Saturday, February 23, 2013

Shit just got real.

I was in a funk right in the middle of a chapter.  I didn't know how to move forward with it.  Everything I wrote seemed like, well, fiction.  And not the good kind, the kind that rings true; this rang hollow and forced. 

So I did a modification of a writing exercise I'd read about on another writer's blog.  That writer suggested writing the truest thing you could--a letter to someone you know.  It was a letter not meant to be sent, but meant to be true, even if the truth hurt.  I did something similar--I compiled a document of one-liners that were the most truthful things I could tell key people in my life.  Many were actually kinder than expected--and surprisingly sweet.  A few were pretty biting, although that wasn't so much of a surprise.  But all were honest, blunt, and--more importantly--true.

After I did this exercise, I went to bed.  Woke up, showered, and say down at ye olde laptop.  Had no idea how to finish the chapter, but started typing anyway.  And words came out, and the chapter ended, and I don't know where the hell it came from, but it really, really worked.
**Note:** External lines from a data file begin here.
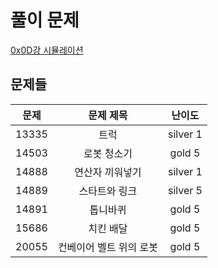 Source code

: # 풀이 문제

[0x0D강 시뮬레이션](https://www.acmicpc.net/workbook/view/7316)

## 문제들

| 문제  |        문제 제목        |  난이도  |
| :---: | :---------------------: | :------: |
| 13335 |          트럭           | silver 1 |
| 14503 |       로봇 청소기       |  gold 5  |
| 14888 |     연산자 끼워넣기     | silver 1 |
| 14889 |      스타트와 링크      | silver 5 |
| 14891 |        톱니바퀴         |  gold 5  |
| 15686 |        치킨 배달        |  gold 5  |
| 20055 | 컨베이어 벨트 위의 로봇 |  gold 5  |
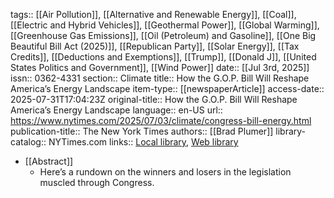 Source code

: tags:: [[Air Pollution]], [[Alternative and Renewable Energy]], [[Coal]], [[Electric and Hybrid Vehicles]], [[Geothermal Power]], [[Global Warming]], [[Greenhouse Gas Emissions]], [[Oil (Petroleum) and Gasoline]], [[One Big Beautiful Bill Act (2025)]], [[Republican Party]], [[Solar Energy]], [[Tax Credits]], [[Deductions and Exemptions]], [[Trump]], [[Donald J]], [[United States Politics and Government]], [[Wind Power]]
date:: [[Jul 3rd, 2025]]
issn:: 0362-4331
section:: Climate
title:: How the G.O.P. Bill Will Reshape America’s Energy Landscape
item-type:: [[newspaperArticle]]
access-date:: 2025-07-31T17:04:23Z
original-title:: How the G.O.P. Bill Will Reshape America’s Energy Landscape
language:: en-US
url:: https://www.nytimes.com/2025/07/03/climate/congress-bill-energy.html
publication-title:: The New York Times
authors:: [[Brad Plumer]]
library-catalog:: NYTimes.com
links:: [Local library](zotero://select/library/items/MZWGKKTV), [Web library](https://www.zotero.org/users/46463/items/MZWGKKTV)

- [[Abstract]]
	- Here’s a rundown on the winners and losers in the legislation muscled through Congress.
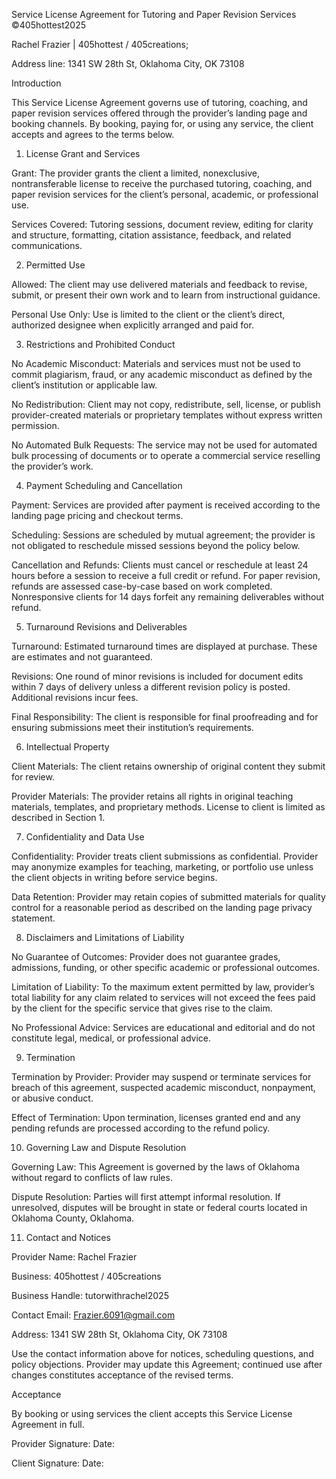 Service License Agreement for Tutoring and Paper Revision Services ©405hottest2025





Rachel Frazier | 405hottest / 405creations;

Address line: 1341 SW 28th St, Oklahoma City, OK 73108









Introduction



This Service License Agreement governs use of tutoring, coaching, and paper revision services offered through the provider’s landing page and booking channels. By booking, paying for, or using any service, the client accepts and agrees to the terms below.









1. License Grant and Services



Grant: The provider grants the client a limited, nonexclusive, nontransferable license to receive the purchased tutoring, coaching, and paper revision services for the client’s personal, academic, or professional use.  

Services Covered: Tutoring sessions, document review, editing for clarity and structure, formatting, citation assistance, feedback, and related communications.









2. Permitted Use



Allowed: The client may use delivered materials and feedback to revise, submit, or present their own work and to learn from instructional guidance.  

Personal Use Only: Use is limited to the client or the client’s direct, authorized designee when explicitly arranged and paid for.









3. Restrictions and Prohibited Conduct



No Academic Misconduct: Materials and services must not be used to commit plagiarism, fraud, or any academic misconduct as defined by the client’s institution or applicable law.  

No Redistribution: Client may not copy, redistribute, sell, license, or publish provider-created materials or proprietary templates without express written permission.  

No Automated Bulk Requests: The service may not be used for automated bulk processing of documents or to operate a commercial service reselling the provider’s work.









4. Payment Scheduling and Cancellation



Payment: Services are provided after payment is received according to the landing page pricing and checkout terms.  

Scheduling: Sessions are scheduled by mutual agreement; the provider is not obligated to reschedule missed sessions beyond the policy below.  

Cancellation and Refunds: Clients must cancel or reschedule at least 24 hours before a session to receive a full credit or refund. For paper revision, refunds are assessed case-by-case based on work completed. Nonresponsive clients for 14 days forfeit any remaining deliverables without refund.









5. Turnaround Revisions and Deliverables



Turnaround: Estimated turnaround times are displayed at purchase. These are estimates and not guaranteed.  

Revisions: One round of minor revisions is included for document edits within 7 days of delivery unless a different revision policy is posted. Additional revisions incur fees.  

Final Responsibility: The client is responsible for final proofreading and for ensuring submissions meet their institution’s requirements.









6. Intellectual Property



Client Materials: The client retains ownership of original content they submit for review.  

Provider Materials: The provider retains all rights in original teaching materials, templates, and proprietary methods. License to client is limited as described in Section 1.









7. Confidentiality and Data Use



Confidentiality: Provider treats client submissions as confidential. Provider may anonymize examples for teaching, marketing, or portfolio use unless the client objects in writing before service begins.  

Data Retention: Provider may retain copies of submitted materials for quality control for a reasonable period as described on the landing page privacy statement.









8. Disclaimers and Limitations of Liability



No Guarantee of Outcomes: Provider does not guarantee grades, admissions, funding, or other specific academic or professional outcomes.  

Limitation of Liability: To the maximum extent permitted by law, provider’s total liability for any claim related to services will not exceed the fees paid by the client for the specific service that gives rise to the claim.  

No Professional Advice: Services are educational and editorial and do not constitute legal, medical, or professional advice.









9. Termination



Termination by Provider: Provider may suspend or terminate services for breach of this agreement, suspected academic misconduct, nonpayment, or abusive conduct.  

Effect of Termination: Upon termination, licenses granted end and any pending refunds are processed according to the refund policy.









10. Governing Law and Dispute Resolution



Governing Law: This Agreement is governed by the laws of Oklahoma without regard to conflicts of law rules.  

Dispute Resolution: Parties will first attempt informal resolution. If unresolved, disputes will be brought in state or federal courts located in Oklahoma County, Oklahoma.









11. Contact and Notices



Provider Name: Rachel Frazier  

Business: 405hottest / 405creations  

Business Handle: tutorwithrachel2025  

Contact Email: Frazier.6091@gmail.com  

Address: 1341 SW 28th St, Oklahoma City, OK 73108  

Use the contact information above for notices, scheduling questions, and policy objections. Provider may update this Agreement; continued use after changes constitutes acceptance of the revised terms.









Acceptance



By booking or using services the client accepts this Service License Agreement in full.



Provider Signature:   Date:   

Client Signature:   Date:





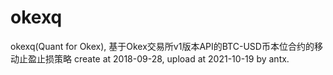 # okexq
okexq(Quant for Okex), 基于Okex交易所v1版本API的BTC-USD币本位合约的移动止盈止损策略
create at 2018-09-28, upload at 2021-10-19 by antx.
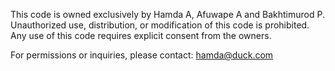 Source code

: This code is owned exclusively by Hamda A, Afuwape A and Bakhtimurod P. Unauthorized use, distribution, or modification of this code is prohibited. Any use of this code requires explicit consent from the owners.

For permissions or inquiries, please contact: hamda@duck.com

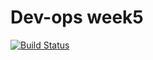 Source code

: # Dev-ops week5

[![Build Status](https://travis-ci.org/Vincent-hide/week05_comp3104_lab_exec.svg?branch=master)](https://travis-ci.org/Vincent-hide/week05_comp3104_lab_exec) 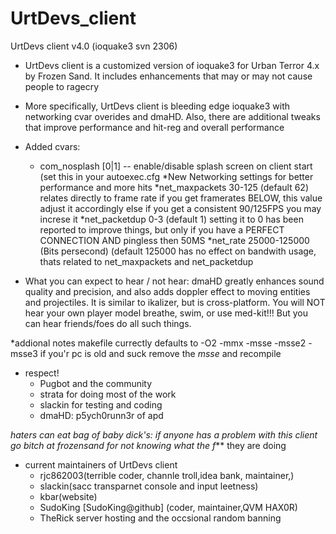 UrtDevs_client
===========

UrtDevs client v4.0 (ioquake3 svn 2306)

* UrtDevs client is a customized version of ioquake3 for Urban Terror 4.x
  by Frozen Sand. It includes enhancements that may or may not cause people to ragecry
   

* More specifically, UrtDevs client is bleeding edge ioquake3 with networking cvar overides and dmaHD.
  Also, there are additional tweaks that improve performance and hit-reg and overall performance

  
* Added cvars:
  - com_nosplash [0|1]     -- enable/disable splash screen on client start
                              (set this in your autoexec.cfg
*New Networking settings for better performance and more hits
   *net_maxpackets 30-125 (default 62) relates directly to frame rate if you get framerates BELOW,
   this value adjust it accordingly else if you get a consistent 90/125FPS you may increse it 
   *net_packetdup  0-3    (default 1) setting it to 0 has been reported to improve things,
   but only if you have a PERFECT CONNECTION AND pingless then 50MS
   *net_rate 25000-125000 (Bits persecond) (default 125000 has no effect on bandwith usage,
   thats related to net_maxpackets and net_packetdup 

   
* What you can expect to hear / not hear:
  dmaHD greatly enhances sound quality and precision, and also adds
  doppler effect to moving entities and projectiles. It is similar to ikalizer,
  but is cross-platform. You will NOT hear your own player model breathe,
  swim, or use med-kit!!! But you can hear friends/foes do all such things.

*addional notes
makefile currectly defaults to -O2 -mmx -msse -msse2 -msse3 if you'r pc is old and suck remove the *msse* and recompile
* respect!
  - Pugbot and the community 
  - strata for doing most of the work 
  - slackin for testing and coding
  - dmaHD: p5ych0runn3r of apd 
  
 *haters can eat bag of baby dick's: if anyone has a problem with this client go bitch at frozensand for not knowing what the f*** they are doing 

* current maintainers of UrtDevs client
  - rjc862003(terrible coder, channle troll,idea bank, maintainer,)
  - slackin(sacc transparnet console and input leetness)
  - kbar(website)
  - SudoKing [SudoKing@github] (coder, maintainer,QVM HAX0R)
  - TheRick server hosting and the occsional random banning 
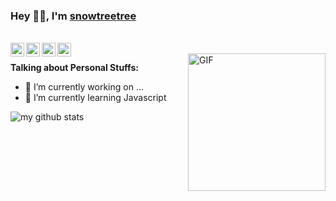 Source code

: ### Hey 👋🏽, I'm [snowtreetree](https://snowtreetree.github.io/)

<br/>

<a href="https://www.zhihu.com/people/goodgoodgod">
  <img align="left" alt="青沛" width="22px" src="https://cdn.jsdelivr.net/npm/simple-icons@3.1.0/icons/zhihu.svg" />
</a>

<a href="https://github.com/snowtreetree">
  <img align="left" alt="青沛" width="22px" src="https://cdn.jsdelivr.net/npm/simple-icons@3.1.0/icons/github.svg" />
</a>

<a href="https://twitter.com/snowdoubletree">
  <img align="left" alt="青沛 | Twitter" width="22px" src="https://cdn.jsdelivr.net/npm/simple-icons@v3/icons/twitter.svg" />
</a>

<a href="https://www.facebook.com/zhang.study">
  <img align="left" alt="青沛 | FaceBook" width="22px" src="https://cdn.jsdelivr.net/npm/simple-icons@v3/icons/facebook.svg" />
</a>

<br />


<img align="right" alt="GIF" width="220px" src="https://media.giphy.com/media/836HiJc7pgzy8iNXCn/giphy.gif" />
  
**Talking about Personal Stuffs:**

- 👨 I’m currently working on ...
- 🌱 I’m currently learning Javascript

![my github stats](https://github-readme-stats.vercel.app/api?username=snowtreetree&show_icons=true&hide_border=true)

<!--
**snowtreetree/snowtreetree** is a ✨ _special_ ✨ repository because its `README.md` (this file) appears on your GitHub profile.

Here are some ideas to get you started:

- 🔭 I’m currently working on ...
- 🌱 I’m currently learning ...
- 👯 I’m looking to collaborate on ...
- 🤔 I’m looking for help with ...
- 💬 Ask me about ...
- 📫 How to reach me: ...
- 😄 Pronouns: ...
- ⚡ Fun fact: ...
-->
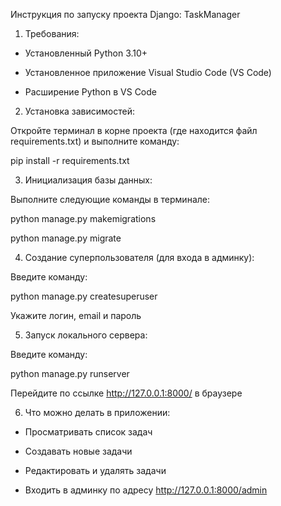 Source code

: Инструкция по запуску проекта Django: TaskManager 

1. Требования: 

- Установленный Python 3.10+ 

- Установленное приложение Visual Studio Code (VS Code) 

- Расширение Python в VS Code 

2. Установка зависимостей: 

Откройте терминал в корне проекта (где находится файл requirements.txt) и выполните команду: 

pip install -r requirements.txt 

3. Инициализация базы данных: 

Выполните следующие команды в терминале: 

python manage.py makemigrations 

python manage.py migrate 

4. Создание суперпользователя (для входа в админку): 

Введите команду: 

python manage.py createsuperuser 

Укажите логин, email и пароль 

5. Запуск локального сервера: 

Введите команду: 

python manage.py runserver 

Перейдите по ссылке http://127.0.0.1:8000/ в браузере 

6. Что можно делать в приложении: 

- Просматривать список задач 

- Создавать новые задачи 

- Редактировать и удалять задачи 

- Входить в админку по адресу http://127.0.0.1:8000/admin 
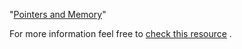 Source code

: "[Pointers and Memory](http://cslibrary.stanford.edu/102/PointersAndMemory.pdf)"

For more information feel free to <a href="https://help.ubuntu.com/community/UsingTheTerminal" target="_blank">check this resource</a> .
We spend so much of our non-writing lives pleasing others, doing what "should" be done, saying what "should" be said (or biting our tongues when we "shouldn't" speak out of turn).  There's no room for that in fiction writing.  To get out of my rut, I had to get back to being real.  I had to shrug off the shoulds and write what needed to be written, even if it was a little weird and creepy.  (Especially if it was a little weird and creepy.)  Life is not kittens and rainbows and unicorns and glitter.  It's bizarre and scared and scarred and feral, and that's what readers want to read.  It's also what I want to write--and today, I did.  And I'm proud.